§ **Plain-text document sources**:

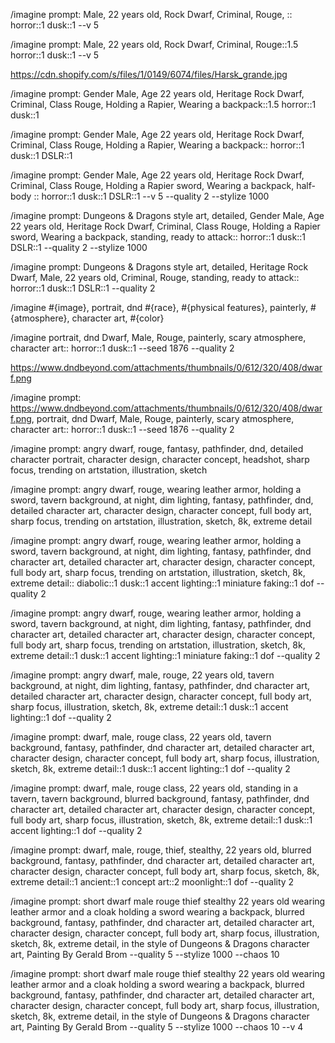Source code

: /imagine prompt: Male, 22 years old, Rock Dwarf, Criminal, Rouge, :: horror::1 dusk::1 --v 5

/imagine prompt: Male, 22 years old, Rock Dwarf, Criminal, Rouge::1.5 horror::1 dusk::1 --v 5

https://cdn.shopify.com/s/files/1/0149/6074/files/Harsk_grande.jpg

/imagine prompt: Gender Male, Age 22 years old, Heritage Rock Dwarf, Criminal, Class Rouge, Holding a Rapier, Wearing a backpack::1.5 horror::1 dusk::1

/imagine prompt: Gender Male, Age 22 years old, Heritage Rock Dwarf, Criminal, Class Rouge, Holding a Rapier, Wearing a backpack:: horror::1 dusk::1 DSLR::1

/imagine prompt: Gender Male, Age 22 years old, Heritage Rock Dwarf, Criminal, Class Rouge, Holding a Rapier sword, Wearing a backpack, half-body :: horror::1 dusk::1 DSLR::1 --v 5 --quality 2 --stylize 1000

/imagine prompt: Dungeons & Dragons style art, detailed, Gender Male, Age 22 years old, Heritage Rock Dwarf, Criminal, Class Rouge, Holding a Rapier sword, Wearing a backpack, standing, ready to attack:: horror::1 dusk::1 DSLR::1 --quality 2 --stylize 1000

/imagine prompt: Dungeons & Dragons style art, detailed, Heritage Rock Dwarf, Male, 22 years old, Criminal, Rouge, standing, ready to attack:: horror::1 dusk::1 DSLR::1 --quality 2

/imagine #{image}, portrait, dnd #{race}, #{physical features}, painterly, #{atmosphere}, character art, #{color}

/imagine portrait, dnd Dwarf, Male, Rouge, painterly, scary atmosphere, character art:: horror::1 dusk::1 --seed 1876 --quality 2

https://www.dndbeyond.com/attachments/thumbnails/0/612/320/408/dwarf.png

/imagine prompt: https://www.dndbeyond.com/attachments/thumbnails/0/612/320/408/dwarf.png, portrait, dnd Dwarf, Male, Rouge, painterly, scary atmosphere, character art:: horror::1 dusk::1 --seed 1876 --quality 2

/imagine prompt: angry dwarf, rouge, fantasy, pathfinder, dnd, detailed character portrait, character design, character concept, headshot, sharp focus, trending on artstation, illustration, sketch

/imagine prompt: angry dwarf, rouge, wearing leather armor, holding a sword, tavern background, at night, dim lighting, fantasy, pathfinder, dnd, detailed character art, character design, character concept, full body art, sharp focus, trending on artstation, illustration, sketch, 8k, extreme detail

/imagine prompt: angry dwarf, rouge, wearing leather armor, holding a sword, tavern background, at night, dim lighting, fantasy, pathfinder, dnd character art, detailed character art, character design, character concept, full body art, sharp focus, trending on artstation, illustration, sketch, 8k, extreme detail:: diabolic::1 dusk::1 accent lighting::1 miniature faking::1 dof --quality 2

/imagine prompt: angry dwarf, rouge, wearing leather armor, holding a sword, tavern background, at night, dim lighting, fantasy, pathfinder, dnd character art, detailed character art, character design, character concept, full body art, sharp focus, trending on artstation, illustration, sketch, 8k, extreme detail::1 dusk::1 accent lighting::1 miniature faking::1 dof --quality 2

/imagine prompt: angry dwarf, male, rouge, 22 years old, tavern background, at night, dim lighting, fantasy, pathfinder, dnd character art, detailed character art, character design, character concept, full body art, sharp focus, illustration, sketch, 8k, extreme detail::1 dusk::1 accent lighting::1 dof --quality 2

/imagine prompt: dwarf, male, rouge class, 22 years old, tavern background, fantasy, pathfinder, dnd character art, detailed character art, character design, character concept, full body art, sharp focus, illustration, sketch, 8k, extreme detail::1 dusk::1 accent lighting::1 dof --quality 2

/imagine prompt: dwarf, male, rouge class, 22 years old, standing in a tavern, tavern background, blurred background, fantasy, pathfinder, dnd character art, detailed character art, character design, character concept, full body art, sharp focus, illustration, sketch, 8k, extreme detail::1 dusk::1 accent lighting::1 dof --quality 2

/imagine prompt: dwarf, male, rouge, thief, stealthy, 22 years old, blurred background, fantasy, pathfinder, dnd character art, detailed character art, character design, character concept, full body art, sharp focus, sketch, 8k, extreme detail::1 ancient::1 concept art::2 moonlight::1 dof --quality 2

/imagine prompt: short dwarf male rouge thief stealthy 22 years old wearing leather armor and a cloak holding a sword wearing a backpack, blurred background, fantasy, pathfinder, dnd character art, detailed character art, character design, character concept, full body art, sharp focus, illustration, sketch, 8k, extreme detail, in the style of Dungeons & Dragons character art, Painting By Gerald Brom --quality 5 --stylize 1000 --chaos 10

/imagine prompt: short dwarf male rouge thief stealthy 22 years old wearing leather armor and a cloak holding a sword wearing a backpack, blurred background, fantasy, pathfinder, dnd character art, detailed character art, character design, character concept, full body art, sharp focus, illustration, sketch, 8k, extreme detail, in the style of Dungeons & Dragons character art, Painting By Gerald Brom --quality 5 --stylize 1000 --chaos 10 --v 4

§ **WHAT IS EXPECTED**: Copy range, inclusive: the line holding "backpack::1.5 horror::1 dusk::1" to the line holding "character portrait, character". Reproduce exactly those lines of the records above and no others.

§ **ANSWER FOR THIS EXERCISE**:
/imagine prompt: Gender Male, Age 22 years old, Heritage Rock Dwarf, Criminal, Class Rouge, Holding a Rapier, Wearing a backpack::1.5 horror::1 dusk::1

/imagine prompt: Gender Male, Age 22 years old, Heritage Rock Dwarf, Criminal, Class Rouge, Holding a Rapier, Wearing a backpack:: horror::1 dusk::1 DSLR::1

/imagine prompt: Gender Male, Age 22 years old, Heritage Rock Dwarf, Criminal, Class Rouge, Holding a Rapier sword, Wearing a backpack, half-body :: horror::1 dusk::1 DSLR::1 --v 5 --quality 2 --stylize 1000

/imagine prompt: Dungeons & Dragons style art, detailed, Gender Male, Age 22 years old, Heritage Rock Dwarf, Criminal, Class Rouge, Holding a Rapier sword, Wearing a backpack, standing, ready to attack:: horror::1 dusk::1 DSLR::1 --quality 2 --stylize 1000

/imagine prompt: Dungeons & Dragons style art, detailed, Heritage Rock Dwarf, Male, 22 years old, Criminal, Rouge, standing, ready to attack:: horror::1 dusk::1 DSLR::1 --quality 2

/imagine #{image}, portrait, dnd #{race}, #{physical features}, painterly, #{atmosphere}, character art, #{color}

/imagine portrait, dnd Dwarf, Male, Rouge, painterly, scary atmosphere, character art:: horror::1 dusk::1 --seed 1876 --quality 2

https://www.dndbeyond.com/attachments/thumbnails/0/612/320/408/dwarf.png

/imagine prompt: https://www.dndbeyond.com/attachments/thumbnails/0/612/320/408/dwarf.png, portrait, dnd Dwarf, Male, Rouge, painterly, scary atmosphere, character art:: horror::1 dusk::1 --seed 1876 --quality 2

/imagine prompt: angry dwarf, rouge, fantasy, pathfinder, dnd, detailed character portrait, character design, character concept, headshot, sharp focus, trending on artstation, illustration, sketch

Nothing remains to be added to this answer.